CompoSuite: A Compositional Reinforcement Learning Benchmark
This provides a new benchmark for evaluating compositional generalization in reinforcement learning, addressing a key challenge in scaling to diverse problems, though it is incremental as it builds on existing multi-task RL frameworks.
The authors introduced CompoSuite, a simulated robotic manipulation benchmark for compositional multi-task reinforcement learning, which generates hundreds of tasks by varying robot, object, objective, and obstacle elements, and they benchmarked existing algorithms to expose their shortcomings in compositional generalization.

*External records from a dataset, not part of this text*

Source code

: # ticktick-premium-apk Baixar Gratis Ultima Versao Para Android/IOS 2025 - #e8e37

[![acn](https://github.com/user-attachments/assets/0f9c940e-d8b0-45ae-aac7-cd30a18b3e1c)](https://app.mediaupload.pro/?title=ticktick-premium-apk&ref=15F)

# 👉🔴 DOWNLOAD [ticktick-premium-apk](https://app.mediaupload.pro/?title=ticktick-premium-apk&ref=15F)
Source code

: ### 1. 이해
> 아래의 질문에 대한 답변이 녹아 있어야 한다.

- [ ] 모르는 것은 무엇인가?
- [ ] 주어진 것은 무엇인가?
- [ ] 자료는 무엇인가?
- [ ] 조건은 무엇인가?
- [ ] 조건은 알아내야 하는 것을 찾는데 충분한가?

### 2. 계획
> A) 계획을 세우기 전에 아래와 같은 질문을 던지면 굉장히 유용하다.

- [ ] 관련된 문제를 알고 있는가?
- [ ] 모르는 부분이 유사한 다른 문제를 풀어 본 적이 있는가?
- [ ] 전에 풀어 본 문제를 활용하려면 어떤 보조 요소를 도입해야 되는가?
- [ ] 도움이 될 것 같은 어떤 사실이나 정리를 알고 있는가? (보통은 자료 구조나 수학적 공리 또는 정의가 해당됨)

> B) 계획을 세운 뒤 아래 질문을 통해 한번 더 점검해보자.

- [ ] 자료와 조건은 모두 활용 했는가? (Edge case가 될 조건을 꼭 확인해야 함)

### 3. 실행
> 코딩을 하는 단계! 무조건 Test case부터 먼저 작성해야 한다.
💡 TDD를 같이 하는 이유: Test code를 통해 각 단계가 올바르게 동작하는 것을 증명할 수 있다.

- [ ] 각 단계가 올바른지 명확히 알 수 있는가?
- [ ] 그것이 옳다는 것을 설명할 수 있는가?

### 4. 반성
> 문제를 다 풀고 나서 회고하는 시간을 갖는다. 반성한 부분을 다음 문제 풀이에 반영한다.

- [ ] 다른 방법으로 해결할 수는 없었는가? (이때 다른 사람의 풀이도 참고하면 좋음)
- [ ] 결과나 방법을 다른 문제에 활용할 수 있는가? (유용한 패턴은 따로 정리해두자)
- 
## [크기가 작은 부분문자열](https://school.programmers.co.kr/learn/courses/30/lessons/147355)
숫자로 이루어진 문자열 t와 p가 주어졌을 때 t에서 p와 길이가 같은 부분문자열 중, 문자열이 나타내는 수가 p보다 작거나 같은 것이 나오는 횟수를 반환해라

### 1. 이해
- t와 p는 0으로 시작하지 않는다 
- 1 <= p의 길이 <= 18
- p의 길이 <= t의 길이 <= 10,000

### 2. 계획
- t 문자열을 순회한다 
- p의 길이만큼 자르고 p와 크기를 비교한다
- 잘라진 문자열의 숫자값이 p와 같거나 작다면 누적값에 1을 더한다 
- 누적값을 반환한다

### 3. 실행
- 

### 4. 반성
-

We present CompoSuite, an open-source simulated robotic manipulation benchmark for compositional multi-task reinforcement learning (RL). Each CompoSuite task requires a particular robot arm to manipulate one individual object to achieve a task objective while avoiding an obstacle. This compositional definition of the tasks endows CompoSuite with two remarkable properties. First, varying the robot/object/objective/obstacle elements leads to hundreds of RL tasks, each of which requires a meaningfully different behavior. Second, RL approaches can be evaluated specifically for their ability to learn the compositional structure of the tasks. This latter capability to functionally decompose problems would enable intelligent agents to identify and exploit commonalities between learning tasks to handle large varieties of highly diverse problems. We benchmark existing single-task, multi-task, and compositional learning algorithms on various training settings, and assess their capability to compositionally generalize to unseen tasks. Our evaluation exposes the shortcomings of existing RL approaches with respect to compositionality and opens new avenues for investigation.